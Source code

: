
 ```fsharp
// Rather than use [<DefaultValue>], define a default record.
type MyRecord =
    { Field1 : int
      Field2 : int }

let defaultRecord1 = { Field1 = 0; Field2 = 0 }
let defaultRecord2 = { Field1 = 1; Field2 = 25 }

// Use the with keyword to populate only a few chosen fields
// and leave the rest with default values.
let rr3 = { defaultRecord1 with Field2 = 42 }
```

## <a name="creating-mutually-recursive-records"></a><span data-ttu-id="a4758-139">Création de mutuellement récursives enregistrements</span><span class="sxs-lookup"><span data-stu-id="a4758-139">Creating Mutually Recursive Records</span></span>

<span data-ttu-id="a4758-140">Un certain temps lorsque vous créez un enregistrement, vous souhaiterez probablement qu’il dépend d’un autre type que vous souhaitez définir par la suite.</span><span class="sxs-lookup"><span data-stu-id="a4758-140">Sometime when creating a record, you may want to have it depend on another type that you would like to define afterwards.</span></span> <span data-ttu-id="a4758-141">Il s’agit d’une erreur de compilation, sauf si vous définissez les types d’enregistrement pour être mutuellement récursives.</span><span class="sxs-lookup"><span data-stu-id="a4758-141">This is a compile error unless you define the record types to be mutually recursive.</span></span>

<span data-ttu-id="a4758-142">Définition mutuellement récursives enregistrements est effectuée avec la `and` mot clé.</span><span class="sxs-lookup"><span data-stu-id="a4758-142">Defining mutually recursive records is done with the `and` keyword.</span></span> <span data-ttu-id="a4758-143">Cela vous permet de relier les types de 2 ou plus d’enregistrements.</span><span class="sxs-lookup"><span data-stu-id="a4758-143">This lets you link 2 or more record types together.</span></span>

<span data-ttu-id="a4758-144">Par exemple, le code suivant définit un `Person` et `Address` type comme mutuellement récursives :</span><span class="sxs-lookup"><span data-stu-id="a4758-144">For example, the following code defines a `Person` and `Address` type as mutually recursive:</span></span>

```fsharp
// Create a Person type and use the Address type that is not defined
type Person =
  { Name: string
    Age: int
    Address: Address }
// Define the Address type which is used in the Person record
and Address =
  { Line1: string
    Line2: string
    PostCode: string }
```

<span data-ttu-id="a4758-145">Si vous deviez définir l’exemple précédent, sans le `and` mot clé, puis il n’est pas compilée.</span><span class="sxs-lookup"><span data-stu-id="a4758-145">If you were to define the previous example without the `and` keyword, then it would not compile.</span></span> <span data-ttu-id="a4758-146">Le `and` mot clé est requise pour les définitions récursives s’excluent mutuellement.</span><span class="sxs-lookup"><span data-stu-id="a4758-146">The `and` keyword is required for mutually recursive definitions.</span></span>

----------------

TASK DETAILS> Search the listing for the word "Person", and copy every line in which it is found.

RESPONSE TO THE EXERCISE>
<span data-ttu-id="a4758-144">Par exemple, le code suivant définit un `Person` et `Address` type comme mutuellement récursives :</span><span class="sxs-lookup"><span data-stu-id="a4758-144">For example, the following code defines a `Person` and `Address` type as mutually recursive:</span></span>
// Create a Person type and use the Address type that is not defined
type Person =
// Define the Address type which is used in the Person record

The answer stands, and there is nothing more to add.